> REQUIREMENT
Restate word for word the entries below, starting with the line with "- Github - [Samuel" and continuing through the line with "- Frontend Mentor". Include both of those lines and no others.

=== Begin Enclosure ===

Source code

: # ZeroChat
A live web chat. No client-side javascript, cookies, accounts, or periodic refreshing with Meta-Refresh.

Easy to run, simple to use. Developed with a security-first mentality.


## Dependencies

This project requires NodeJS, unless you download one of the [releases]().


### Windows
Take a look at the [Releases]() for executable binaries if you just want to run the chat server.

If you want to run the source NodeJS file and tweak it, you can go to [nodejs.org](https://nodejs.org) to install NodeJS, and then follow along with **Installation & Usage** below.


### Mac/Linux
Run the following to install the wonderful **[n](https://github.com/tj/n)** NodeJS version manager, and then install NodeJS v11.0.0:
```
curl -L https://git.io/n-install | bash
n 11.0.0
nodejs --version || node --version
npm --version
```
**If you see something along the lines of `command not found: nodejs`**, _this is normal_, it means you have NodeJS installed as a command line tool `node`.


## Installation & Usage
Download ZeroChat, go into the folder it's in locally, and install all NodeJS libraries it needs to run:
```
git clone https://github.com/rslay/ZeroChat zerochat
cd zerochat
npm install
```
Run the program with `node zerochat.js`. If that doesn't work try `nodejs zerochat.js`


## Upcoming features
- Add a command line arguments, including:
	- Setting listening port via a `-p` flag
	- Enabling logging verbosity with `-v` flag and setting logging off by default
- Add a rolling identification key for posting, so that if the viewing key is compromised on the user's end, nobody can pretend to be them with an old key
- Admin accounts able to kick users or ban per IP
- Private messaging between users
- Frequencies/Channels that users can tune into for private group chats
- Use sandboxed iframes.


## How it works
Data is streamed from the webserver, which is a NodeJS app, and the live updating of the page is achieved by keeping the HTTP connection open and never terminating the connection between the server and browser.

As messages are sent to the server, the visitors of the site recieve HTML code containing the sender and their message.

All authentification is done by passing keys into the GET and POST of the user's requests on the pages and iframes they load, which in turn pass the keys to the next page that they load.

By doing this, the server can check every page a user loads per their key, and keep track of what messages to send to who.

=== End Enclosure ===
=== Begin Enclosure ===

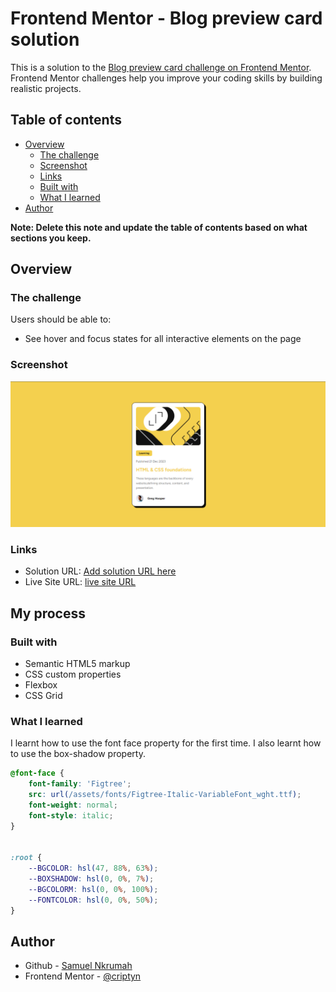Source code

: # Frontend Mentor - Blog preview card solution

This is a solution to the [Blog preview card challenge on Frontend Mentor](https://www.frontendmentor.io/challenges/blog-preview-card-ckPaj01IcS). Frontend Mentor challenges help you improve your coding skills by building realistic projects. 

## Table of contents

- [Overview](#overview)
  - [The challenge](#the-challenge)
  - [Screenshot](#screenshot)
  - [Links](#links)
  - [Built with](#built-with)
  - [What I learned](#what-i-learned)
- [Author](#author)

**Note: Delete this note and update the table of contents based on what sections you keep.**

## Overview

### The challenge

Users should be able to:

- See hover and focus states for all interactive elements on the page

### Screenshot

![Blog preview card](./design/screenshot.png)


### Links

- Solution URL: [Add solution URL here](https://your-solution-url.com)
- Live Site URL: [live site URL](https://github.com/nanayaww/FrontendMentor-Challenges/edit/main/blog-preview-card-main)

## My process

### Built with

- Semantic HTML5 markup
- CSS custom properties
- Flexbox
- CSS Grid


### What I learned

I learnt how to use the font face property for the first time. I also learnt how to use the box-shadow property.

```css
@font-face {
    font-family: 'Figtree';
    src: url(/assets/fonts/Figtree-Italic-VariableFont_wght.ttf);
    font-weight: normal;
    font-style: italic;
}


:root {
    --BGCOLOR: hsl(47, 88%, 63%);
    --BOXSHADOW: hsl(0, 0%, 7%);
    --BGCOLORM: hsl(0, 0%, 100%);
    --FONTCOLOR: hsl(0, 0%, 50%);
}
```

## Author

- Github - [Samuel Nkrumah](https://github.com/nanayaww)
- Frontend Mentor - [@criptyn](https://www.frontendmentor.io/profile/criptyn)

=== End Enclosure ===
=== Begin Enclosure ===

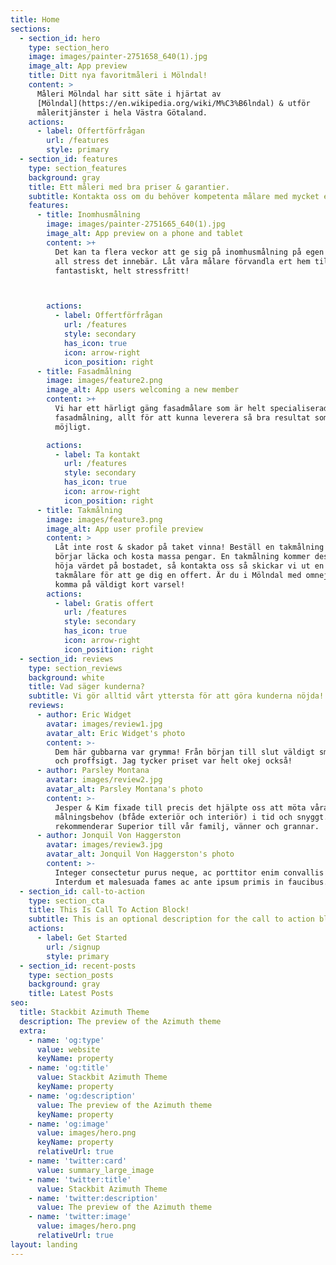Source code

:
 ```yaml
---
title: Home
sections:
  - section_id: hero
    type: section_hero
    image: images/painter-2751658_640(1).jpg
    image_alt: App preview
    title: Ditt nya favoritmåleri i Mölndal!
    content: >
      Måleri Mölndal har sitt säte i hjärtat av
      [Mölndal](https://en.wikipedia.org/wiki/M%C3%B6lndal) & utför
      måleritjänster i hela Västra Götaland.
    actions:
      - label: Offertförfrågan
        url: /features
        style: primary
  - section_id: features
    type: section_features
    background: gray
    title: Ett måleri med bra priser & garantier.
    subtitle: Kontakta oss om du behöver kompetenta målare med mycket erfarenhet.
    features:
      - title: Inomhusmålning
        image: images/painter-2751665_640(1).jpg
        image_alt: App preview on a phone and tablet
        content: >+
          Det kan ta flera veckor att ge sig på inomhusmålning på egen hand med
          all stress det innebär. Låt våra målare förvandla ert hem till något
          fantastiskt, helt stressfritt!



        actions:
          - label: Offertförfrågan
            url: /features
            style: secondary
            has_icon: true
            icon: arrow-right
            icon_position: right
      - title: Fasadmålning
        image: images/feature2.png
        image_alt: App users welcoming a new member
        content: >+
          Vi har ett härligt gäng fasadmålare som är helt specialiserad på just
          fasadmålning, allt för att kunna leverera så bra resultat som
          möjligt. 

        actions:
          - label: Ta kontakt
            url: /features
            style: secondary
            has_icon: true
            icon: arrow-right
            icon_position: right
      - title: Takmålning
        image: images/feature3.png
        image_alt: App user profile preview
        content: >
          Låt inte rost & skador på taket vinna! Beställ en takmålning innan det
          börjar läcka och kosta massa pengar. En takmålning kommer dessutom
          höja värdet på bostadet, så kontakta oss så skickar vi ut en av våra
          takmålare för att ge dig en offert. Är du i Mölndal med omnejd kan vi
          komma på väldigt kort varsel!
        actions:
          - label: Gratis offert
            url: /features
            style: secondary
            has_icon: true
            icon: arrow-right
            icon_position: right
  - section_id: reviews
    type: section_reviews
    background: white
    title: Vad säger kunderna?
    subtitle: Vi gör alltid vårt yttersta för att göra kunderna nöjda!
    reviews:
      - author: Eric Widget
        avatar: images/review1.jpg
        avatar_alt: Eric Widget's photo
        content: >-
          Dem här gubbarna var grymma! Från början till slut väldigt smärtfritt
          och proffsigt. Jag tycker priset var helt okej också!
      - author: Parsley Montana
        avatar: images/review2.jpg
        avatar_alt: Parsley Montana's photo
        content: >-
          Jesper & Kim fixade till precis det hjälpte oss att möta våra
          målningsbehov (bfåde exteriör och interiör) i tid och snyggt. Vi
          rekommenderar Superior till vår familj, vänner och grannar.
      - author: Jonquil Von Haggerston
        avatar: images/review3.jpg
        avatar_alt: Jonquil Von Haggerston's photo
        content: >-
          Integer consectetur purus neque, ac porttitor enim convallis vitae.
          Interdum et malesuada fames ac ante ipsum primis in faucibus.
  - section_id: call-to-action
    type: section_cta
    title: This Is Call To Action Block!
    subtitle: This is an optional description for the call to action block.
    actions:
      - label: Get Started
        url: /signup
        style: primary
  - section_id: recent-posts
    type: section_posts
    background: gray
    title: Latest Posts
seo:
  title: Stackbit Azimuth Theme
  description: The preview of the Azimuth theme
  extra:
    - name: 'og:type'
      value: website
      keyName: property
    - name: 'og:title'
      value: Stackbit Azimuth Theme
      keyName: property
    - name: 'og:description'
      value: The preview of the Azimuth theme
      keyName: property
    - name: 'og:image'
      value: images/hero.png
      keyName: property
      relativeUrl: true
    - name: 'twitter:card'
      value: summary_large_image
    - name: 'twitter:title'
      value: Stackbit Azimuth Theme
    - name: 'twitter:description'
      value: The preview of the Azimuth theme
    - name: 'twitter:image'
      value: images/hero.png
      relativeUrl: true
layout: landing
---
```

=== End Enclosure ===

> RESULT FOR THIS EXERCISE
- Github - [Samuel Nkrumah](https://github.com/nanayaww)
- Frontend Mentor - [@criptyn](https://www.frontendmentor.io/profile/criptyn)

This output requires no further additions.